2018年12月29日土曜日

スウェーデンの学童保育の現状

  日本でも学童保育が一般的になってきました。社会の変化に合わせてシステムが変わっていく、作られていくことは重要であるので、日本の学童保育の今後が気になります。スウェーデンの学童保育も、時代とともに変化をしています。


 そんな学童保育について学校局が行ったアンケートをまとめたレポートが発表されたので、それについて少し書こうと思います。学童保育に関しては、2年ほど前に新しいカリキュラムが導入されましたので、現状はどうなっているのか気になります。来年からは、学童保育の職員にも免許制が導入されますし、スウェーデンの学童は職員の専門性を促進し、より学びを中心としたものに変わっていくことになります。

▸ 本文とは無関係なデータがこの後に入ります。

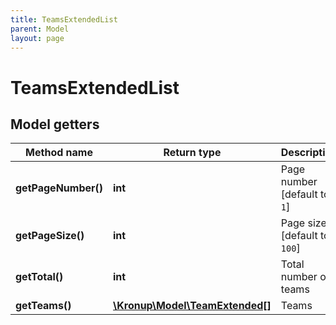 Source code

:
 ```yaml
---
title: TeamsExtendedList
parent: Model
layout: page
---
```


# TeamsExtendedList

## Model getters

Method name | Return type | Description
------------ | ------------- | -------------
**getPageNumber()** | **int** | Page number [default to `1`]
**getPageSize()** | **int** | Page size [default to `100`]
**getTotal()** | **int** | Total number of teams
**getTeams()** | [**\Kronup\Model\TeamExtended[]**](../TeamExtended) | Teams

 レポートによれば、予想はついていましたが、現状は新カリキュラムを実行できるような状態ではないということで、特に自然科学系、デジタル化に関しては、それに対応できるだけの状況にはなっていないところが多いようです。ここ数年学童保育の状況は、あまりいい声が聞こえてこず、どこもかなりの人数の子どもを少ない職員で見ていると聞いています。

 4人に3人は、準備時間が週に数時間と答えており、十分な準備をする時間がないことは、就学前学校同様に大きな問題のようです。こういった問題はすぐには解決しないので、こうしたレポートや研究、地道な校長との話し合いなどをつんでいくことにより少しずつ改善されていくものであると思います。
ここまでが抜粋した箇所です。